The possibility of a Trump encounter with Iranian Foreign Minister Mohammad Javad Zarif was raised by French President Emmanuel Macron, who as host of the G7 summit in late August invited Zarif to the summit, but a Trump-Zarif meeting did not materialize.
Still, Israeli officials believe that the U.S. president might agree to hold talks with Iran’s President Hassan Rouhani on the sidelines of the opening of the U.N. General Assembly in New York later in September.

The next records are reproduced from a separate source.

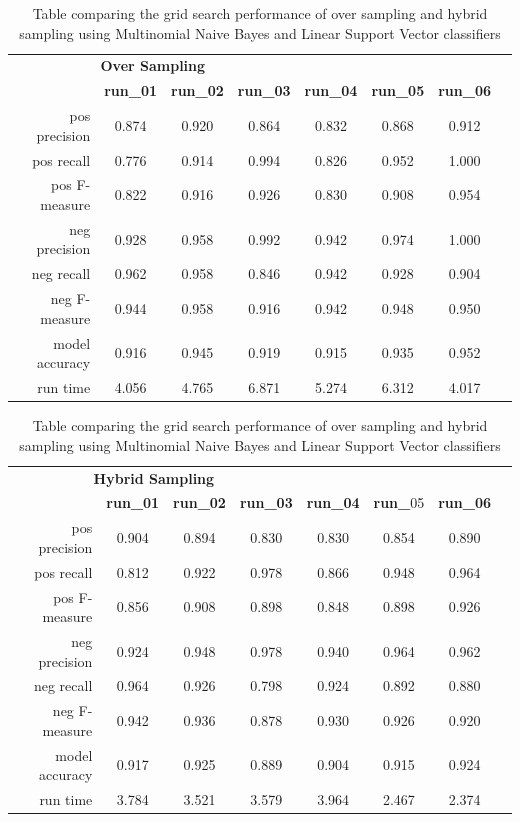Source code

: \begin{table}[h]
\centering
\caption[Performance comparison of over sampling and hybrid sampling]{Table comparing the grid search performance of over sampling and hybrid sampling using Multinomial Naive Bayes and Linear Support Vector classifiers}
\label{tab:chapter5:grid_search_performance_comparison}

\begin{tabular}{rccccccc}
	\toprule
	\multicolumn{4}{c}{\textbf{Over Sampling}} \\
	\cmidrule(r){1-4}
	 & \textbf{run\_01} & \textbf{run\_02} & \textbf{run\_03} & \textbf{run\_04} & \textbf{run\_05} & \textbf{run\_06} \\
	\midrule
	pos precision & 0.874 & 0.920 & 0.864 & 0.832 & 0.868 & 0.912 \\
	pos recall & 0.776 & 0.914 & 0.994 & 0.826 & 0.952 & 1.000 \\
	pos F-measure & 0.822 & 0.916 & 0.926 & 0.830 & 0.908 & 0.954 \\
	neg precision & 0.928 & 0.958 & 0.992 & 0.942 & 0.974 & 1.000 \\
	neg recall & 0.962 & 0.958 & 0.846 & 0.942 & 0.928 & 0.904 \\
	neg F-measure & 0.944 & 0.958 & 0.916 & 0.942 & 0.948 & 0.950 \\
	model accuracy & 0.916 & 0.945 & 0.919 & 0.915 & 0.935 & 0.952 \\
	run time & 4.056 & 4.765 & 6.871 & 5.274 & 6.312 & 4.017 \\
	\bottomrule
\end{tabular}

\begin{tabular}{rccccccc}
	\multicolumn{4}{c}{\textbf{Hybrid Sampling}} \\
	\cmidrule(r){1-4}
	 & \textbf{run\_01} & \textbf{run\_02} & \textbf{run\_03} & \textbf{run\_04} & \textbf{run\_}05 & \textbf{run\_06} \\
    \midrule
	pos precision & 0.904 & 0.894 & 0.830 & 0.830 & 0.854 & 0.890 \\
	pos recall & 0.812 & 0.922 & 0.978 & 0.866 & 0.948 & 0.964 \\
	pos F-measure & 0.856 & 0.908 & 0.898 & 0.848 & 0.898 & 0.926 \\
	neg precision & 0.924 & 0.948 & 0.978 & 0.940 & 0.964 & 0.962 \\
	neg recall & 0.964 & 0.926 & 0.798 & 0.924 & 0.892 & 0.880 \\
	neg F-measure & 0.942 & 0.936 & 0.878 & 0.930 & 0.926 & 0.920 \\
	model accuracy & 0.917 & 0.925 & 0.889 & 0.904 & 0.915 & 0.924 \\
	run time & 3.784 & 3.521 & 3.579 & 3.964 & 2.467 & 2.374 \\
    \bottomrule
\end{tabular}


\end{table}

Trump has not ruled it out.
Iranian leaders say they want U.S. sanctions lifted.
“I don’t know when such a meeting would be, but if it happened, Trump would be tougher and more clear-thinking than [the US] was before,” said Netanyahu as he met in London with British Prime Minister Boris Johnson and U.S. Defense Secretary Mark Esper.
He said that the difference between the current president and Barack Obama, whose administration negotiated the 2015 nuclear deal with Iran together with five other world powers, is that Trump’s “basis for a meeting” with Iran would be on what the U.S. and Israel agree: “that the deal was terrible, that the deal didn’t deal with key issues.”
Netanyahu acknowledged that “a meeting between Trump and Rouhani is a possibility.”
However, on Thursday morning, before flying to the U.K., Netanyahu told reporters on the tarmac at Israel’s Ben Gurion International Airport that “this is not the time to hold talks with Iran; this is the time to increase the pressure on Iran.”
The Trump administration has raised the possibility of renegotiating the nuclear deal.
Principles outlined by Secretary of State Mike Pompeo include: stopping Iranian uranium enrichment, granting the U.N. nuclear watchdog full access to all sites in Iran, ending Iranian proliferation of ballistic missiles, and halting further launching or development of nuclear-capable missile systems.
Israel and the U.S. also want Tehran to end support for such terror groups as Hezbollah, Hamas, and Islamic Jihad, withdraw all forces under Iran’s command throughout Syria, and stop threatening to destroy Israel.